Private-lending victims nationwide filed more than 600,000
lawsuits valued at 110 billion yuan in 2011, an increase of 38
percent from the previous year. In the first half of 2012, the
number of filings rose 25 percent to 376,000, according to
People’s Court, a newspaper run by China’s Supreme Court.
In Wenzhou, an export hub where almost 90 percent of families have
taken part in underground lending, more than 100 people have fled,
committed suicide or declared bankruptcy since August 2011, and at
least 800 lending brokers have gone bankrupt, Xinhua News Agency
reported in May. Home prices there declined 16 percent in July
compared with a year earlier, the fifth consecutive monthly
decline, according to the National Bureau of Statistics of China.
Payback Time
“It’s time for payback for the unchecked growth of China’s
shadow-banking activity,” said Yao Wei, a Hong Kong-based
economist at Societe Generale SA, who estimates that as much as 2
trillion yuan of underground lending may default eventually. “The
risks are culminating, and part of the system is doomed to
collapse. On the flip side, this gives policy makers an
opportunity to put in place oversight for a sector that should
have been regulated a long time ago.”
A trial project in Wenzhou, first mentioned by Premier Wen Jiabao
and designed to ease funding for small companies and monitor
underground financing, was announced in March.

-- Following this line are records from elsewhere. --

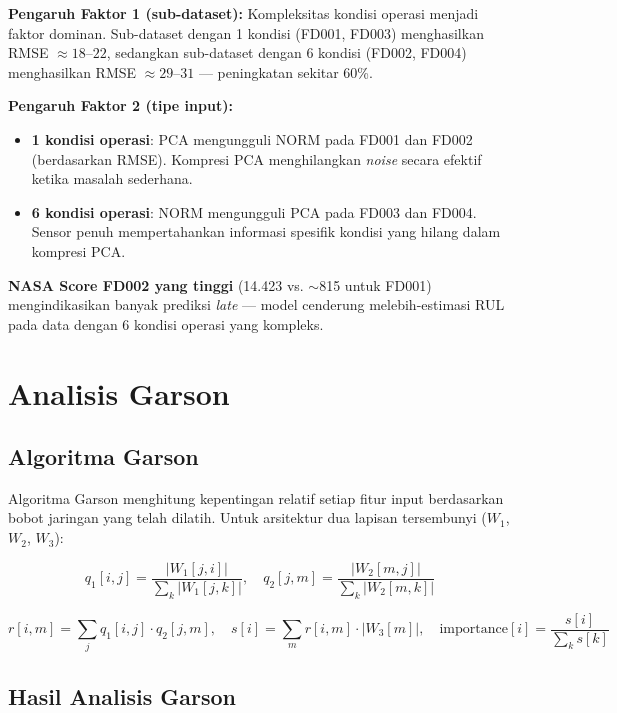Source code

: \documentclass[11pt,a4paper]{article}
\begin{document}
\textbf{Pengaruh Faktor 1 (sub-dataset):}
Kompleksitas kondisi operasi menjadi faktor dominan.
Sub-dataset dengan 1 kondisi (FD001, FD003) menghasilkan RMSE $\approx 18$--$22$,
sedangkan sub-dataset dengan 6 kondisi (FD002, FD004) menghasilkan RMSE $\approx 29$--$31$
--- peningkatan sekitar 60\%.

\textbf{Pengaruh Faktor 2 (tipe input):}
\begin{itemize}[noitemsep]
  \item \textbf{1 kondisi operasi}: PCA mengungguli NORM pada FD001 dan FD002 (berdasarkan RMSE).
    Kompresi PCA menghilangkan \textit{noise} secara efektif ketika masalah sederhana.
  \item \textbf{6 kondisi operasi}: NORM mengungguli PCA pada FD003 dan FD004.
    Sensor penuh mempertahankan informasi spesifik kondisi yang hilang dalam kompresi PCA.
\end{itemize}

\textbf{NASA Score FD002 yang tinggi} (14.423 vs. $\sim$815 untuk FD001)
mengindikasikan banyak prediksi \textit{late} --- model cenderung melebih-estimasi RUL
pada data dengan 6 kondisi operasi yang kompleks.

\section{Analisis Garson}

\subsection{Algoritma Garson}

Algoritma Garson \cite{garson1991} menghitung kepentingan relatif setiap fitur input
berdasarkan bobot jaringan yang telah dilatih. Untuk arsitektur dua lapisan
tersembunyi ($W_1$, $W_2$, $W_3$):

\begin{equation}
  q_1[i,j] = \frac{|W_1[j,i]|}{\sum_k |W_1[j,k]|}, \quad
  q_2[j,m] = \frac{|W_2[m,j]|}{\sum_k |W_2[m,k]|}
\end{equation}

\begin{equation}
  r[i,m] = \sum_j q_1[i,j] \cdot q_2[j,m], \quad
  s[i]   = \sum_m r[i,m] \cdot |W_3[m]|, \quad
  \text{importance}[i] = \frac{s[i]}{\sum_k s[k]}
\end{equation}

\subsection{Hasil Analisis Garson}
\end{document}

Private lending between Chinese individuals is believed to be
worth $1.3 trillion, according to Boston-based research firm IHS
Global Insight (IHS), the equivalent of the 2011 U.S. federal
budget deficit. Interest rates can reach as high as 100 percent.
Banks Pinched
The lending is part of a shadow-banking system that also includes
the off-balance-sheet business of banks and trust companies and
totals as much as $2.4 trillion, about one-third of China’s
official loan market, according to estimates by Societe Generale.
Shadow banking is prevalent in China because more than 90 percent
of the nation’s 42 million small businesses are unable to get bank
loans, while such investments offer returns at least several times
higher than deposits.
China’s economy grew 7.6 percent in the second quarter, the
slowest pace since 2009. Barclays Plc, Deutsche Bank AG and Bank
of America Corp. last month cut their forecasts for third- quarter
growth, while UBS AG and ING Groep NV on Sept. 7 lowered forecasts
for expansion this year to 7.5 percent.
Banks also are feeling the pinch. The industry’s nonperforming
loans increased for three consecutive quarters through June to
456.4 billion yuan, the longest streak of deterioration in eight
years, according to the China Banking Regulatory Commission.
Loans overdue more than one day jumped 27 percent in the first
half at the nation’s five largest lenders, including Industrial
& Commercial Bank of China Ltd., the country’s biggest, and
Bank of Communications Co., according to data compiled by
Bloomberg based on semi-annual earnings statements.
Bad Debt
Lenders in Wenzhou, sometimes called the epicenter of China’s
private economy, have been hardest hit, as bad debt at the city’s
banks more than doubled in the first half to 18.1 billion yuan.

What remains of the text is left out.